Revolution - The Empiricism

The Empiricism, formulated by Sir Francis Bacon (1561-1626), became a central epistemology for scientific development in the Age of Discovery and a main philosophical approach of the scientific establishment ever since. The Empiricist philosophy rejects all previous philosophies. It declares that a-priory knowledge cannot be considered as valid and that a philosophical debate as an epistemological technique to reach knowledge is futile. It claims that since all interpretation is based on the interpreter's view, any new understanding is confined by their previous knowledge. Thus, newly revealed facts always match the preliminary assumptions. The main claim of the empiricist stance is that only a-post-priory knowledge can be considered as valid. The only acceptable sources for human knowledge are sensory experiences and scientific observations. One might say that as opposed to the church's dogmatic insistence, stands the scientific establishment with the same dogmatic attitude. After all, Bacon is commonly credited for being the originator of the say "knowledge is power"(Russell 1986), for providing the declaration that scientific empiricist methodology is the only valid path for attaining knowledge, and for discrediting any form of interpretive knowledge.

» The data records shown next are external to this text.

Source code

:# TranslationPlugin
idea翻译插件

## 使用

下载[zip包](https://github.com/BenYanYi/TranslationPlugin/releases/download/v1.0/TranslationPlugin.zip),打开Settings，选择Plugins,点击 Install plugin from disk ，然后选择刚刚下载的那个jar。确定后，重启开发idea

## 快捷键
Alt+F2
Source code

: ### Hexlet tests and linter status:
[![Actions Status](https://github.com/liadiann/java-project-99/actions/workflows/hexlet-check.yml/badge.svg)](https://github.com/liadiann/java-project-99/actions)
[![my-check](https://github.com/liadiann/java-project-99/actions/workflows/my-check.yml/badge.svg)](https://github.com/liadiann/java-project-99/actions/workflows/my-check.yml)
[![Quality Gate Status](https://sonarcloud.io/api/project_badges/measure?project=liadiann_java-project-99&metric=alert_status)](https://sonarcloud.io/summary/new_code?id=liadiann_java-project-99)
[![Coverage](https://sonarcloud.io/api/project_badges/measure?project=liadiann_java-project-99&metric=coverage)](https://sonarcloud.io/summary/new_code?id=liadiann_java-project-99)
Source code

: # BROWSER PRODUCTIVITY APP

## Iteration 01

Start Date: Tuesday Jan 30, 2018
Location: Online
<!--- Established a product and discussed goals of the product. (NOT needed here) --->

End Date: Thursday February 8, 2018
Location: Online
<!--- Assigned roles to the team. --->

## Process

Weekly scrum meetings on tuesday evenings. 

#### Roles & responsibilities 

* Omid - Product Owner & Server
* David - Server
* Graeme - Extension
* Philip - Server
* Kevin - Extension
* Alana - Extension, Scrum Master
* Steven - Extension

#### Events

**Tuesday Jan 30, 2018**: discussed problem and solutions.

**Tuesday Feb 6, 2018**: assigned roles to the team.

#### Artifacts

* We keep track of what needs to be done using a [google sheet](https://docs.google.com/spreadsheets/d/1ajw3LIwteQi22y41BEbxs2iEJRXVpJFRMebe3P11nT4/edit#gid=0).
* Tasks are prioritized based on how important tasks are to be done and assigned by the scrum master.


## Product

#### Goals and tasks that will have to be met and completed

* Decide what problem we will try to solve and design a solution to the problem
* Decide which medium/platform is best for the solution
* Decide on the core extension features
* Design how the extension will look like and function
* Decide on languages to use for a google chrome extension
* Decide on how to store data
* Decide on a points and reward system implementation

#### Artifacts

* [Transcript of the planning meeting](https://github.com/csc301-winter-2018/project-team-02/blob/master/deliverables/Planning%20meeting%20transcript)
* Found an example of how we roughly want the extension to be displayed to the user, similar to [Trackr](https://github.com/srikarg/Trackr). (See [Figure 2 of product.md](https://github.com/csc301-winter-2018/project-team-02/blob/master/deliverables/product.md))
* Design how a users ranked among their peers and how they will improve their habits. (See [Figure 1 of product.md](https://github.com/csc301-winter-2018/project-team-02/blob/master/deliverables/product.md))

Along the following centuries the scientific intransigent empiricist front has been cracked once in a while, mainly by philosophers who challenged its exclusive assertion for validity, suggesting that attaining knowledge with absolute certainty is mostly a wishful thinking. The Scottish philosopher, David Hume, undermined the credibility of scientific induction as a valid method of reasoning. Hume argued that reaching a conclusion which points towards causality is an understanding derived from our own personal experience of observing sequential processes. When an event is repeated over and over again, our tendency for pattern detection, leads us to conclude an existence of universal physical laws. When we observe repeated circumstances which develop through identical sequence of events, we identify in those circumstances a causal connection, concluding the first event as the cause for the appearance of the second event. Hume claimed that inner feeling of detected causality is originated by our anticipation. Our belief in causality is instinctive, and similarly to mechanisms in other animals, based upon the habits of our nervous system. The impression of causality exists solely at the observer's mind. Therefore, embracing this idea will be no different from an idea of a rooster concluding that he is the reason for the sunrise, just because he calls every morning just before it. The conclusion allegedly made by the rooster is based on induction but it's easy for us as observers to detect the rooster's mistake as naïve etiology (Russell 1986; Schmidt-Biggemann 2004).

Many important philosophers along the years doubted the possibility of reaching clear and valid etiological conclusions through observations. They pointed out the limitations of the empiricist epistemology, as it is a single path which bridges between the human perception and true nature of reality (The author claims instead, that empiricism is merely a stage in the path.). Those understandings brought the philosophy of the natural sciences in the last century to a stage where it became well accepted that obtaining definite understanding through any theory may be considered as a mission impossible. The last nails in the coffin of pure positivist dominance over science were pinpointed in the 1930's by the intellectuals of logical positivism and modern physics (Eidlin 2011).